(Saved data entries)
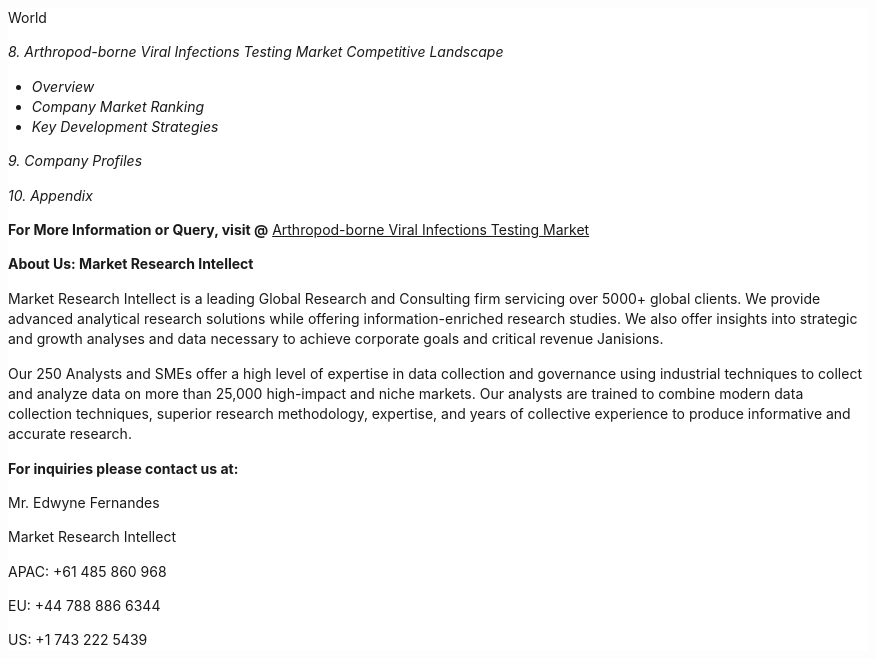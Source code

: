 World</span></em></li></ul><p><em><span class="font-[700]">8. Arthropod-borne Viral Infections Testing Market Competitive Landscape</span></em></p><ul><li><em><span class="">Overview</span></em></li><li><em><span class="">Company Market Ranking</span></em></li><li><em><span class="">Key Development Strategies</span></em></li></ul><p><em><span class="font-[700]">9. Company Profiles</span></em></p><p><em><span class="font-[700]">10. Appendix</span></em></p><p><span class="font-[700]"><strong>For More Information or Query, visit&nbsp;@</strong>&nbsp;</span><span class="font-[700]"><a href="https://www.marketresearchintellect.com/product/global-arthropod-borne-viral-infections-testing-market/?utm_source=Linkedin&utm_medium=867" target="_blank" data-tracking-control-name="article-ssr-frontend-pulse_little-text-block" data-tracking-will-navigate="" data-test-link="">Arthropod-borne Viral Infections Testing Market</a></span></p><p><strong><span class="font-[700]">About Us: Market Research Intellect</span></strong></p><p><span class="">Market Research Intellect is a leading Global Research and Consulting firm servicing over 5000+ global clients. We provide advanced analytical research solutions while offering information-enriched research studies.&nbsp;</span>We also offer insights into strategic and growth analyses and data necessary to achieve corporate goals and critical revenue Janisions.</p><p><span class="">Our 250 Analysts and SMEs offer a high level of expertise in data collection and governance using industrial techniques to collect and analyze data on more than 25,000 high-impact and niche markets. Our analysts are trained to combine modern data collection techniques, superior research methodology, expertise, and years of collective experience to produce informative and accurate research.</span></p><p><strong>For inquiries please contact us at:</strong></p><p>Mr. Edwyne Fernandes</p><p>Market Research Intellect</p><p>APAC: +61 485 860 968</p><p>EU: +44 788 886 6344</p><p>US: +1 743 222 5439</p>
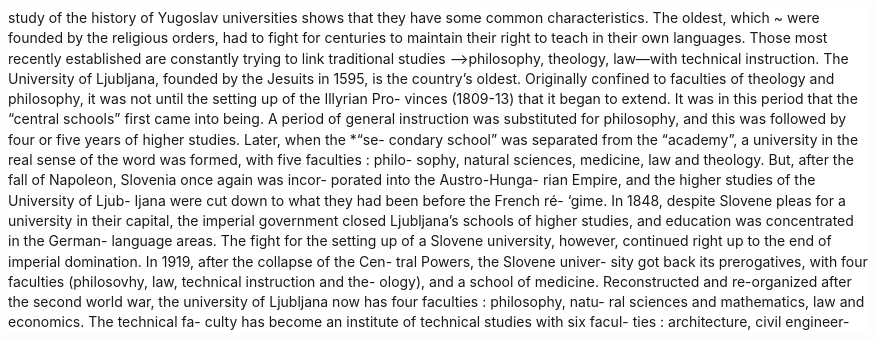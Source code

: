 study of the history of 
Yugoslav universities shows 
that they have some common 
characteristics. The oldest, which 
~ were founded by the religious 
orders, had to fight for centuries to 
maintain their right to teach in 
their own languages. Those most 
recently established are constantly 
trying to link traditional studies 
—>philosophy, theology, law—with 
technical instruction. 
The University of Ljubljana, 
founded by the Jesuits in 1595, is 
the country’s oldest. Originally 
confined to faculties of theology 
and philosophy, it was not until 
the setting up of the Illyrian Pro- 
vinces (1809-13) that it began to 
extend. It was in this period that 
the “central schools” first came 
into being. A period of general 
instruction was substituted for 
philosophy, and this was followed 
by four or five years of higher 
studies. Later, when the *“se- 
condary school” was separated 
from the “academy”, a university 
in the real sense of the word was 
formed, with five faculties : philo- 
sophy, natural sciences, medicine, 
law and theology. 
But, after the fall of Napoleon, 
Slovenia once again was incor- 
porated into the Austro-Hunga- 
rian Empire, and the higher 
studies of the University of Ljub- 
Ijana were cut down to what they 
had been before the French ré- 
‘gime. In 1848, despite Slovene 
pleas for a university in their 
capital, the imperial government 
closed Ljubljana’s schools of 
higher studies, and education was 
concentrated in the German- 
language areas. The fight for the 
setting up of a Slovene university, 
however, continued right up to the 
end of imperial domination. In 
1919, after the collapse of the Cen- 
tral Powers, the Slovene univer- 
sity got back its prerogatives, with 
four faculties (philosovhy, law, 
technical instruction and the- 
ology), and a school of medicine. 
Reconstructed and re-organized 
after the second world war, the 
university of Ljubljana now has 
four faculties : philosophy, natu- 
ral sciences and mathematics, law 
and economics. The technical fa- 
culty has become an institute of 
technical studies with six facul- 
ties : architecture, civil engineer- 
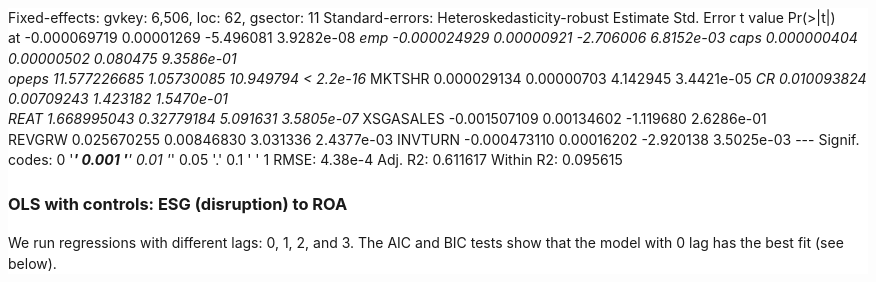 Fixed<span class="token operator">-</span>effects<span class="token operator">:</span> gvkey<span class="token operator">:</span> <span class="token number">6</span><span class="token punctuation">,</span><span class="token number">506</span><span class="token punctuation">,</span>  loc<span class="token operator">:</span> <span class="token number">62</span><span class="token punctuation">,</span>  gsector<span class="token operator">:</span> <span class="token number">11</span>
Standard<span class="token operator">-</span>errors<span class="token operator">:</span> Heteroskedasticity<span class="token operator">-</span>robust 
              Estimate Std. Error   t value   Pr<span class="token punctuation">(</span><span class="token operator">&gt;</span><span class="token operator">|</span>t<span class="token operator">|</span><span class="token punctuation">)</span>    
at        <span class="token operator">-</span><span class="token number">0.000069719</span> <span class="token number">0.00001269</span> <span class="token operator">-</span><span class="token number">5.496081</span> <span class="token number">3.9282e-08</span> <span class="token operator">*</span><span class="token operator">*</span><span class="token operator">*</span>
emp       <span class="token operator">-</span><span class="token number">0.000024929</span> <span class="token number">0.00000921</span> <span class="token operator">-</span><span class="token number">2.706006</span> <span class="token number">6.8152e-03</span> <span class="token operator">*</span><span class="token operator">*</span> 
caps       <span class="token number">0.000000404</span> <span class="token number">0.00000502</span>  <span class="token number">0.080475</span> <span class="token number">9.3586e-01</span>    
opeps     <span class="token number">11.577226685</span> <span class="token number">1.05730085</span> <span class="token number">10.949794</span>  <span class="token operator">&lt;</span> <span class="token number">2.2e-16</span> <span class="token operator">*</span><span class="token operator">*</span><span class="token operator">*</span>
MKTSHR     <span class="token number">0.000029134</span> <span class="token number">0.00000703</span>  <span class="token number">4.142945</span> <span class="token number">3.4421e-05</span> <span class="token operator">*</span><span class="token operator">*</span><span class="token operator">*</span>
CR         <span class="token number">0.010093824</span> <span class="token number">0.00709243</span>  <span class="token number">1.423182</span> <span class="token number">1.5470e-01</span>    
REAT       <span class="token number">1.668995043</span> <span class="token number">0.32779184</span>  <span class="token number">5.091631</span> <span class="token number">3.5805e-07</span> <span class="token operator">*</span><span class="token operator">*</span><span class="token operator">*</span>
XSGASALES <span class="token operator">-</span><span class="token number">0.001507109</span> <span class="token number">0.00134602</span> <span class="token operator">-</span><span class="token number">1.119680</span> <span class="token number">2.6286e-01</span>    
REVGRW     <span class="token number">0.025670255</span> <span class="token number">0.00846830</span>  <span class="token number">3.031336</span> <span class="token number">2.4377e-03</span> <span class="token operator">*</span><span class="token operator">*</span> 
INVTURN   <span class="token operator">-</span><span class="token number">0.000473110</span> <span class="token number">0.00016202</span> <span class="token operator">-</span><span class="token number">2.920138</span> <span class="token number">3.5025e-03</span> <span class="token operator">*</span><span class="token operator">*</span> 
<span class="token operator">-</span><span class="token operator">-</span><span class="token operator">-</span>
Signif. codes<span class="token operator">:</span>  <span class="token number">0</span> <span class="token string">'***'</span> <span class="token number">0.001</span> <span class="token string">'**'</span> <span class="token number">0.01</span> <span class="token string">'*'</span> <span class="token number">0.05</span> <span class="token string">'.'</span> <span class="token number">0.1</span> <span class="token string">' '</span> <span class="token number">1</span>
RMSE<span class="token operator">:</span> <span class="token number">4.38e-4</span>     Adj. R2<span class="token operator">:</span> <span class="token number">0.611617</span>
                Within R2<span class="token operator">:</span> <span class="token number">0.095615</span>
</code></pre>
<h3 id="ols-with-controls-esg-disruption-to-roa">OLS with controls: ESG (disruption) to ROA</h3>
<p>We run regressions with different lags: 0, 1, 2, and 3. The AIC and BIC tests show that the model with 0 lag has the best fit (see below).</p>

**INSTRUCTIONS FOR THE TASK**
Given the records above, restate word for word only the lines starting at the one with "closed Ljubljana’s schools of" and ending at the one with "university of Ljubljana now has".

**SOLUTION TO THE EXERCISE**
closed Ljubljana’s schools of 
higher studies, and education was 
concentrated in the German- 
language areas. The fight for the 
setting up of a Slovene university, 
however, continued right up to the 
end of imperial domination. In 
1919, after the collapse of the Cen- 
tral Powers, the Slovene univer- 
sity got back its prerogatives, with 
four faculties (philosovhy, law, 
technical instruction and the- 
ology), and a school of medicine. 
Reconstructed and re-organized 
after the second world war, the 
university of Ljubljana now has 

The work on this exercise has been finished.